BT-06: Event Collectors

Goal: Implement the collector subsystem that reads security events from multiple sources and normalizes them into SecurityEvent objects.

Files: - Create: /opt/security-blue-team/blueteam/collectors/base.py - Create: /opt/security-blue-team/blueteam/collectors/db_audit.py - Create: /opt/security-blue-team/blueteam/collectors/syslog_parser.py - Create: /opt/security-blue-team/blueteam/collectors/nginx_log.py - Create: /opt/security-blue-team/blueteam/collectors/php_error.py - Create: /opt/security-blue-team/blueteam/collectors/redteam_report.py - Create: /opt/security-blue-team/tests/test_collectors.py

Depends on: BT-05


Step 1: Write tests for collector base and DB collector

# tests/test_collectors.py
import pytest
from datetime import datetime
from blueteam.models import SecurityEvent
from blueteam.collectors.base import BaseCollector

def test_security_event_creation():
    event = SecurityEvent(
        timestamp=datetime.utcnow(),
        source="test",
        category="auth",
        severity="high",
        action="login_failed",
        user_id="abc-123",
        ip_address="192.168.1.1",
        details={"reason": "invalid_password"},
        nist_controls=["3.3.1", "3.5.2"],
    )
    assert event.source == "test"
    assert event.severity == "high"
    assert not event.cui_involved

def test_base_collector_is_abstract():
    with pytest.raises(TypeError):
        BaseCollector({})

Run: cd /opt/security-blue-team && python -m pytest tests/test_collectors.py -v Expected: FAIL (classes don't exist yet)


Step 2: Implement base collector

# blueteam/collectors/base.py
"""Base collector interface."""
from abc import ABC, abstractmethod
from blueteam.models import SecurityEvent

class BaseCollector(ABC):
    """Abstract base for all event collectors."""

    def __init__(self, config: dict):
        self.config = config
        self._last_position = None

    @property
    @abstractmethod
    def name(self) -> str:
        """Collector identifier."""
        ...

    @abstractmethod
    def collect(self) -> list[SecurityEvent]:
        """Collect new events since last poll.

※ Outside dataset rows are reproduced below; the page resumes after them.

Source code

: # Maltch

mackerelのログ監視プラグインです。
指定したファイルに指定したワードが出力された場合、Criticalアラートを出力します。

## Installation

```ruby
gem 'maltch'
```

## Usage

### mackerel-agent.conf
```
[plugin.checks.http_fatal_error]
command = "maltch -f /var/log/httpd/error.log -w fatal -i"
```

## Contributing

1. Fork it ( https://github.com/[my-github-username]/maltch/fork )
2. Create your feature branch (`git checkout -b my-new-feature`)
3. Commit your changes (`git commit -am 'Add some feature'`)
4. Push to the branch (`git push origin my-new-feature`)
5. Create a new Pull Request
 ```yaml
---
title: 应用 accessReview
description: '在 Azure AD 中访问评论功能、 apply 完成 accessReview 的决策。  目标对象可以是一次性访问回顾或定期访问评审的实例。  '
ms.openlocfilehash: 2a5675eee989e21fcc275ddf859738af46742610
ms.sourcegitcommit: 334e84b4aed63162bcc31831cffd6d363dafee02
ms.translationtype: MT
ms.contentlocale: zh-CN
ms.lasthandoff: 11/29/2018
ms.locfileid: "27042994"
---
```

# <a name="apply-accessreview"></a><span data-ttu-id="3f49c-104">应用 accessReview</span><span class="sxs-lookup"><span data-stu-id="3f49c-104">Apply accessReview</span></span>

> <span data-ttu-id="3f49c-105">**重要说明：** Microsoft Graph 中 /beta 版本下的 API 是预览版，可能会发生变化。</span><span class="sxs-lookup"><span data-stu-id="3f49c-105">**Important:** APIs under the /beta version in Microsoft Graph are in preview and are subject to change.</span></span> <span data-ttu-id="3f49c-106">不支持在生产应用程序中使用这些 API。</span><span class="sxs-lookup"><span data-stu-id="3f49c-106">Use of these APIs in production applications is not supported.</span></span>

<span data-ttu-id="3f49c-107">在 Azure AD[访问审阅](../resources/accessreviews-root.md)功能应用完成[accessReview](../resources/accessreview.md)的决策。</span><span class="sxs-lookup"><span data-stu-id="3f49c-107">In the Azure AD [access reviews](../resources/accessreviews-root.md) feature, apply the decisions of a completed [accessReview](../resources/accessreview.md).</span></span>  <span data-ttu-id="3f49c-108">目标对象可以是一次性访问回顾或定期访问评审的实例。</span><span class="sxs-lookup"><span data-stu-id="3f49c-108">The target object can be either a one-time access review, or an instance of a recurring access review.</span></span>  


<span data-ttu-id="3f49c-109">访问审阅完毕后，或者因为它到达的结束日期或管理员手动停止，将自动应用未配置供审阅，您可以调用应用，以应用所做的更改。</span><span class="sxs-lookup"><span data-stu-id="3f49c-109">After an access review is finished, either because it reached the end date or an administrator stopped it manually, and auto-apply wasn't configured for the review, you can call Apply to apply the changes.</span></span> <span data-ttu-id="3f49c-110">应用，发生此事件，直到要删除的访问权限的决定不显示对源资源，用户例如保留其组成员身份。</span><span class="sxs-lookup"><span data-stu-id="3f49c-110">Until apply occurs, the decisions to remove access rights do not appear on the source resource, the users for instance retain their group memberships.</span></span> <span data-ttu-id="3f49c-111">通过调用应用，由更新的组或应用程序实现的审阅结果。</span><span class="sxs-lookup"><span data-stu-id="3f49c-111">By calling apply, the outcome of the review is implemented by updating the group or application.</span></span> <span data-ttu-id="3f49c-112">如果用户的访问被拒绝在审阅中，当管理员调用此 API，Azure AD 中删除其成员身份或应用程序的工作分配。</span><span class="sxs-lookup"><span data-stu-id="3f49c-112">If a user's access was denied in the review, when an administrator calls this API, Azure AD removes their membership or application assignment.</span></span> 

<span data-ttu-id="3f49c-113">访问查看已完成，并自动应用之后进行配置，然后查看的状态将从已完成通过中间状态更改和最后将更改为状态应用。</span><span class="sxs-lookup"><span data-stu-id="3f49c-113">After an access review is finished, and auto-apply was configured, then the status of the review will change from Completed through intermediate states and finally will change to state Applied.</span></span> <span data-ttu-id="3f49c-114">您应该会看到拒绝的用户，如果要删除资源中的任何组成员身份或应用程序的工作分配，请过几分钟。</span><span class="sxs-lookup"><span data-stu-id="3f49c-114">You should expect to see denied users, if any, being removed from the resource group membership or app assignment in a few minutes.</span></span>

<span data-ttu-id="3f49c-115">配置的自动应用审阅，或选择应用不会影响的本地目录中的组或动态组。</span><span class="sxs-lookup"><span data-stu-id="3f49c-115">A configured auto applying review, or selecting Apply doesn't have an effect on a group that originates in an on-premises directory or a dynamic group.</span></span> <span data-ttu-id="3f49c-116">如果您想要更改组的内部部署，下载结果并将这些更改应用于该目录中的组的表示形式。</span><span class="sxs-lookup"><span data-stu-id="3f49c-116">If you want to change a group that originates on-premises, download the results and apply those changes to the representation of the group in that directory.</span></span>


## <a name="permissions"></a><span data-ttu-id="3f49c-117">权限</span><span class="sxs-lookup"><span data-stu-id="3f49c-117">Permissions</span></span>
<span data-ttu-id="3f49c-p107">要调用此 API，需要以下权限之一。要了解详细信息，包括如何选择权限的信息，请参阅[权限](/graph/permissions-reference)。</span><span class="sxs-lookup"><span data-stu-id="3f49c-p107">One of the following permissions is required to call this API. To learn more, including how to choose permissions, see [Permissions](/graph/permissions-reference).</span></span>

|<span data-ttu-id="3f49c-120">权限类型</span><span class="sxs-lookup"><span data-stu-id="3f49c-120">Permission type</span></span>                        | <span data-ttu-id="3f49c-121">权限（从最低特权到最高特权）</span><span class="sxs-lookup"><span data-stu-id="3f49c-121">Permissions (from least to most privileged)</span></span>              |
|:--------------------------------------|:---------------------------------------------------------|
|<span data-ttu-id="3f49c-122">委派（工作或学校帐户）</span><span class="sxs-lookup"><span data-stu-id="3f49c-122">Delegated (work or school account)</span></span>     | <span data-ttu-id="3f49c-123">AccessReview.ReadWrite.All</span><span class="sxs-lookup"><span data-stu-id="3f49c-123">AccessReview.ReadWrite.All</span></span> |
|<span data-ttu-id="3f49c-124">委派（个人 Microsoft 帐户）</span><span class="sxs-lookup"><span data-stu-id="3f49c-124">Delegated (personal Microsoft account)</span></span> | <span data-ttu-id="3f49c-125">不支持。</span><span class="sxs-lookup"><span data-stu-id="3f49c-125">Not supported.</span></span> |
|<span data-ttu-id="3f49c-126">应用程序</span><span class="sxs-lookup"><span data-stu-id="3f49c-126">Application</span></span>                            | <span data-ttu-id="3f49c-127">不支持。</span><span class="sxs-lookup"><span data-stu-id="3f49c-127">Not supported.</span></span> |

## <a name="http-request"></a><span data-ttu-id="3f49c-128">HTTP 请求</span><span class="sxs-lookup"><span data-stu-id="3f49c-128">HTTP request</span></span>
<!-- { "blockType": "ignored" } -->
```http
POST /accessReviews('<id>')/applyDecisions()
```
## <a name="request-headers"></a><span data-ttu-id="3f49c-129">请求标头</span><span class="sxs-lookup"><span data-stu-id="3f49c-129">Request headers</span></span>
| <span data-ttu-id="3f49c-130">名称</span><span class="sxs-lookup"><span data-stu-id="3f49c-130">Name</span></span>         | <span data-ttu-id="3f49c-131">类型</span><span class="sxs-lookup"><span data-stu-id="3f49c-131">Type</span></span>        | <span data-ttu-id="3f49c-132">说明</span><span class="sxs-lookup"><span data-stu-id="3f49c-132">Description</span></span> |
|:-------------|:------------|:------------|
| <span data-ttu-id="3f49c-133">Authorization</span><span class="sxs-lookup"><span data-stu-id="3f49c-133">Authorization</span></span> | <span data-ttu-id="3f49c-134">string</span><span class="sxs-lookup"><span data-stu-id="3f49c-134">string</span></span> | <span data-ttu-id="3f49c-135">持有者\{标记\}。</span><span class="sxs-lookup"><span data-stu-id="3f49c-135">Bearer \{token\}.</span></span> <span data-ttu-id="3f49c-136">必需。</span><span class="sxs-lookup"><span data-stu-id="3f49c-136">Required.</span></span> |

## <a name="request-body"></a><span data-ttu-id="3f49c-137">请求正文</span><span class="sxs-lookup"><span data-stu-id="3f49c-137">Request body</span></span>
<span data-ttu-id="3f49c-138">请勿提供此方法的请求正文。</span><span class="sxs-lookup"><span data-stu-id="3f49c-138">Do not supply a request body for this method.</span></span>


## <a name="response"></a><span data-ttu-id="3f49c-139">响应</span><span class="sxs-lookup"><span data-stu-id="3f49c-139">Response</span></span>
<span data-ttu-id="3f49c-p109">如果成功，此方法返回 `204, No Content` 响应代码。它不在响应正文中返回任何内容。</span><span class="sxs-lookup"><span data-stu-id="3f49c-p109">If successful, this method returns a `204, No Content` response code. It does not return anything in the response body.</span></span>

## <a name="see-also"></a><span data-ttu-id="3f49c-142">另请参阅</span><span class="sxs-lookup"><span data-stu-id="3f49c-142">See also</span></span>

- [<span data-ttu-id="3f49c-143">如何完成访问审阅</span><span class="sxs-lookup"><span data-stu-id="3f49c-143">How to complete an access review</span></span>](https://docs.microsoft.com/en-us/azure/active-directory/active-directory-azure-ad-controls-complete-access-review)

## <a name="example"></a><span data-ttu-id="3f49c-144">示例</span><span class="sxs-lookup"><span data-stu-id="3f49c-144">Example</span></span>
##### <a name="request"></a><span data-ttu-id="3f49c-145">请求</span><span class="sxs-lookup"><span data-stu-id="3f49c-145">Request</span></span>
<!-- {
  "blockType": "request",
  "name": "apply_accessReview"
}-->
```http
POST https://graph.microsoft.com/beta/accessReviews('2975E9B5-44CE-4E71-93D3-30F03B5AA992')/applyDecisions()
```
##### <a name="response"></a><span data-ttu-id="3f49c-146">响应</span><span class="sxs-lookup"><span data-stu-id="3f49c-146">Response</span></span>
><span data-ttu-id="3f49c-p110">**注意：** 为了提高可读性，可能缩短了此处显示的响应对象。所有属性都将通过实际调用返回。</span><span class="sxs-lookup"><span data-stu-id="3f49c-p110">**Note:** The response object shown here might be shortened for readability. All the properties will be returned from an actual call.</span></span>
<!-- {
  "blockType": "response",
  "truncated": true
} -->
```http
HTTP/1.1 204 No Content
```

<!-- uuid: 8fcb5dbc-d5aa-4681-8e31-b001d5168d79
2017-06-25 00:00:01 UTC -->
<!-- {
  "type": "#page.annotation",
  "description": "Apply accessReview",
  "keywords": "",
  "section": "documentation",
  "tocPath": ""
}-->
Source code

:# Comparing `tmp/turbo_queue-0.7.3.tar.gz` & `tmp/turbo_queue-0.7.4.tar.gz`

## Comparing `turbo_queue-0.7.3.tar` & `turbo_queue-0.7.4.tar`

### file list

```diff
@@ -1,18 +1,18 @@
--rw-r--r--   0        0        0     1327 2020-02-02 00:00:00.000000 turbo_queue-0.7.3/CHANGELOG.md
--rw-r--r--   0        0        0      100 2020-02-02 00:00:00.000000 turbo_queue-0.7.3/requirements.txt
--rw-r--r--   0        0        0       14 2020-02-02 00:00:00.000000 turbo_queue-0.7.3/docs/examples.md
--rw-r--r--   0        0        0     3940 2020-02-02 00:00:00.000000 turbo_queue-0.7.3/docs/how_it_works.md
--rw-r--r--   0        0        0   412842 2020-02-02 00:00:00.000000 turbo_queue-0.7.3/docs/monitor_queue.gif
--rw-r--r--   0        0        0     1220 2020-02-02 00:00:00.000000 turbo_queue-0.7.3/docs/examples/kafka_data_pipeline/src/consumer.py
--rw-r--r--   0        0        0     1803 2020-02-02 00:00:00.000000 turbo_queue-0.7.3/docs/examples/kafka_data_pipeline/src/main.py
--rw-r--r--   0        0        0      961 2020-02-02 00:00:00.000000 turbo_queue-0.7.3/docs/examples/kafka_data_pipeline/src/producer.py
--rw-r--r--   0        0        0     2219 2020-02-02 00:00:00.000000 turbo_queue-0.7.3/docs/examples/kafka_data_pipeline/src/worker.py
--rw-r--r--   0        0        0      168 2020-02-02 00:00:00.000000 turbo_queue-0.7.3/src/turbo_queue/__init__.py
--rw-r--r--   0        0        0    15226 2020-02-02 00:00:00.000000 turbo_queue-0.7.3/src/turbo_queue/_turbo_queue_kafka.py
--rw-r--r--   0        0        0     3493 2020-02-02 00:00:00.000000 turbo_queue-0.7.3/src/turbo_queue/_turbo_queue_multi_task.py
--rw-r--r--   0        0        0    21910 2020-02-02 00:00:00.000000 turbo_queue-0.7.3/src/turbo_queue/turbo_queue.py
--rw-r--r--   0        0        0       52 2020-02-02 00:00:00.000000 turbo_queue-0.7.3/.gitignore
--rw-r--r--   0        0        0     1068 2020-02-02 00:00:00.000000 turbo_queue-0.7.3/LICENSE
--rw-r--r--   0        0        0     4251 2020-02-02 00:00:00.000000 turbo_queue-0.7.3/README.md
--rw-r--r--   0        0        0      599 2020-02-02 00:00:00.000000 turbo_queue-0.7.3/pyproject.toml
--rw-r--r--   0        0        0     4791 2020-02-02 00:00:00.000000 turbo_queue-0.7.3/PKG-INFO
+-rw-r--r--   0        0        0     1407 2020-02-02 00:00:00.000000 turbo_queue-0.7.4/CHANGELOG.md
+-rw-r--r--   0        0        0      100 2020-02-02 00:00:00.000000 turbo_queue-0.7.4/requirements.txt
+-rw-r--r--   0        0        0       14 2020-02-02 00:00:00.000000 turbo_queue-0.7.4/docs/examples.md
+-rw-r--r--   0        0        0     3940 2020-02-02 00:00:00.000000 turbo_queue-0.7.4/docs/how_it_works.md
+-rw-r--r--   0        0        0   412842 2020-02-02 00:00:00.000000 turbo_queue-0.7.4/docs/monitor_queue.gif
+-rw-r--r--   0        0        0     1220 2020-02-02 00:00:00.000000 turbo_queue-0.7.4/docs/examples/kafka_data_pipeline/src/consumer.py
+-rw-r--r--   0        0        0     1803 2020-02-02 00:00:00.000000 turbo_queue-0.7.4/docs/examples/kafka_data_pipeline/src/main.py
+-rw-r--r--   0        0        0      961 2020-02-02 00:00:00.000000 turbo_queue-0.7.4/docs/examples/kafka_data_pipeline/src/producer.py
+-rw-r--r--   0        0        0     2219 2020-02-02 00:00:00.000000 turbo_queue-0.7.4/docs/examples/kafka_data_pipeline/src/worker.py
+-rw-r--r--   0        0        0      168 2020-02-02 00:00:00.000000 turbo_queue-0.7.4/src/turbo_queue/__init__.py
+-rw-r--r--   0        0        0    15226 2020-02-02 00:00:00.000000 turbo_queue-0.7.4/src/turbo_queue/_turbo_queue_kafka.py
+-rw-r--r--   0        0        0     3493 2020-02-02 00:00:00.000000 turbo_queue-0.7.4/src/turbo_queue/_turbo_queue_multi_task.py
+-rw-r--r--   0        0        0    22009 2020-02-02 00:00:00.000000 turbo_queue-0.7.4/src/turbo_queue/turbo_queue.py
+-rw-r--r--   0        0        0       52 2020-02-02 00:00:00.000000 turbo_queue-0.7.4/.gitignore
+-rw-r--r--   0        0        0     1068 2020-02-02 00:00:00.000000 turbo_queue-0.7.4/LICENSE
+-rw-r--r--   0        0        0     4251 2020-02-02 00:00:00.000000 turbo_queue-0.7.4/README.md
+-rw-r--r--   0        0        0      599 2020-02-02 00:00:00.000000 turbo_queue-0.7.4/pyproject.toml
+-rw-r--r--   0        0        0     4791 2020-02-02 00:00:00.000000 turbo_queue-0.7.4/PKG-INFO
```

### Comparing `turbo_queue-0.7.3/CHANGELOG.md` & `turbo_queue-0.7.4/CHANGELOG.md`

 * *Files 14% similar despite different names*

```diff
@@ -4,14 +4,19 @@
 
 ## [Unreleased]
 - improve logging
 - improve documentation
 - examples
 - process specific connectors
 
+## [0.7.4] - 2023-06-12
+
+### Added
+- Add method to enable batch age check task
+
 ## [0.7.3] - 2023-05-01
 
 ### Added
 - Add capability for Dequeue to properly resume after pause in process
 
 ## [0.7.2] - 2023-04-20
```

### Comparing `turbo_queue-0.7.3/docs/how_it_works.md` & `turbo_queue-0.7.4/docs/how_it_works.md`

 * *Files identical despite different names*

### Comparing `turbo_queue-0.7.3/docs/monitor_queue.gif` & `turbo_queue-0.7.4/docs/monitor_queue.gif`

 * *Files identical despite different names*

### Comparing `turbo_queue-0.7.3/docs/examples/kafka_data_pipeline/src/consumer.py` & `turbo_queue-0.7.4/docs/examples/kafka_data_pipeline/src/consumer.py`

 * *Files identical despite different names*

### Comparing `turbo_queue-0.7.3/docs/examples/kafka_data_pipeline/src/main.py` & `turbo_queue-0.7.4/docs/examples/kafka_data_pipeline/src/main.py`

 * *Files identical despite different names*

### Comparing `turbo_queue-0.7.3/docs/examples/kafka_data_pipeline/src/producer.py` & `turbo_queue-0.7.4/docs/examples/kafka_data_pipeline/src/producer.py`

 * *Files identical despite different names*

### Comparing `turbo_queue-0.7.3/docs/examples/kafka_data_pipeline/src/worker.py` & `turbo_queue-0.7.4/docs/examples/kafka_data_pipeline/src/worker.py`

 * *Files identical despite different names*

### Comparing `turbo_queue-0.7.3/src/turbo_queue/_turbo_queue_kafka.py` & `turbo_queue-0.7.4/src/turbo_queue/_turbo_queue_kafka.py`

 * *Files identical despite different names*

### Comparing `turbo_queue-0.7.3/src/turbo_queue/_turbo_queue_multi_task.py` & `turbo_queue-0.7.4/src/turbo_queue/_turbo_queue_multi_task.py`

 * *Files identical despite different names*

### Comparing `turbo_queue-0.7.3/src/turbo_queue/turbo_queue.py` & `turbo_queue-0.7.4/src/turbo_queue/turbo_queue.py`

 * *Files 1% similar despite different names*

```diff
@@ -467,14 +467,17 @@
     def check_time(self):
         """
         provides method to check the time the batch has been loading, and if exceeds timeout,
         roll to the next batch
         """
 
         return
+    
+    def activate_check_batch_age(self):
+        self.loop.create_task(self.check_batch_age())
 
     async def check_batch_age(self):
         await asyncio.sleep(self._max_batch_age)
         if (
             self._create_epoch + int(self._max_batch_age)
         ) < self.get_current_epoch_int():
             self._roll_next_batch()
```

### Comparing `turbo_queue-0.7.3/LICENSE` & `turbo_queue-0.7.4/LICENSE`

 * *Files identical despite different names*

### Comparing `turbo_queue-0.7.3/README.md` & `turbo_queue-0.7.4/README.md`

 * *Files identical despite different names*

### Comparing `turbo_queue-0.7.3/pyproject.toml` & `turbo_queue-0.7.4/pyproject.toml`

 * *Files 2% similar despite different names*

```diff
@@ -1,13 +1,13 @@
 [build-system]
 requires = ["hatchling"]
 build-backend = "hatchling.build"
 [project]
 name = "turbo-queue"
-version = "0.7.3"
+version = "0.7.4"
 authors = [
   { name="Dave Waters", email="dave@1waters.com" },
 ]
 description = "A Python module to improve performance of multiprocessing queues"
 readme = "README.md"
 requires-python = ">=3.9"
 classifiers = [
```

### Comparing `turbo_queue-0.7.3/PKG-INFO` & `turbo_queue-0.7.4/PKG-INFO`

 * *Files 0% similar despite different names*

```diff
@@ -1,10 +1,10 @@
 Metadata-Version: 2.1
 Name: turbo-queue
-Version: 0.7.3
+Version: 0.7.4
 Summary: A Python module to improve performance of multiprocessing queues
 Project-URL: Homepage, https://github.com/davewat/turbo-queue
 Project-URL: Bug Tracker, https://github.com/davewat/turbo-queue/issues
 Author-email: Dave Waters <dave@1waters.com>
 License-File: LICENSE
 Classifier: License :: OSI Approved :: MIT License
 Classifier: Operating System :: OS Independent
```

Returns list of SecurityEvent."""
        ...

    def is_enabled(self) -> bool:
        """Check if this collector is enabled in config."""
        collectors = self.config.get("collectors", {})
        return collectors.get(self.name, {}).get("enabled", False)

Step 3: Implement DB audit collector

This is the primary collector β€” reads from the audit_events table written by PHP AuditLogger.

# blueteam/collectors/db_audit.py
"""Database audit event collector β€” reads from audit_events table."""
from datetime import datetime, timezone
from blueteam.collectors.base import BaseCollector
from blueteam.models import SecurityEvent
from blueteam.db import get_connection

# Map audit categories to severity defaults
SEVERITY_MAP = {
    ("auth", "login", "failure"): "medium",
    ("auth", "login", "denied"): "high",
    ("auth", "login", "success"): "info",
    ("auth", "password_reset", "success"): "medium",
    ("auth", "impersonation_start", "success"): "high",
    ("access", "api_request", "denied"): "medium",
    ("admin", "user_delete", "success"): "high",
    ("admin", "role_change", "success"): "high",
    ("admin", "settings_change", "success"): "high",
    ("ai", "guardrail_triggered", "denied"): "high",
    ("system", "rate_limit_hit", "denied"): "medium",
    ("system", "error_500", "failure"): "medium",
}

# Map categories to NIST controls
NIST_MAP = {
    "auth": ["3.3.1", "3.5.2"],
    "access": ["3.3.1", "3.3.2", "3.1.1"],
    "admin": ["3.3.1", "3.3.2", "3.1.7"],
    "data": ["3.3.1", "3.1.3"],
    "ai": ["3.3.1", "3.14.6"],
    "system": ["3.3.1", "3.14.1"],
}

class DBAuditCollector(BaseCollector):
    name = "db_audit"

    def __init__(self, config: dict):
        super().__init__(config)
        self._last_event_id = None
        self._last_timestamp = datetime.now(timezone.utc)

    def collect(self) -> list[SecurityEvent]:
        conn = get_connection(self.config)
        with conn.cursor() as cur:
            cur.execute("""
                SELECT event_id, timestamp, category, action, result,
                       user_id, session_id, ip_address, user_agent,
                       resource_type, resource_id, instance_id,
                       cui_accessed, metadata
                FROM audit_events
                WHERE timestamp > %s
                ORDER BY timestamp ASC
                LIMIT 1000
            """, (self._last_timestamp,))
            rows = cur.fetchall()

        events = []
        for row in rows:
            severity = SEVERITY_MAP.get(
                (row["category"], row["action"], row["result"]),
                "info" if row["result"] == "success" else "medium"
            )
            nist = NIST_MAP.get(row["category"], ["3.3.1"])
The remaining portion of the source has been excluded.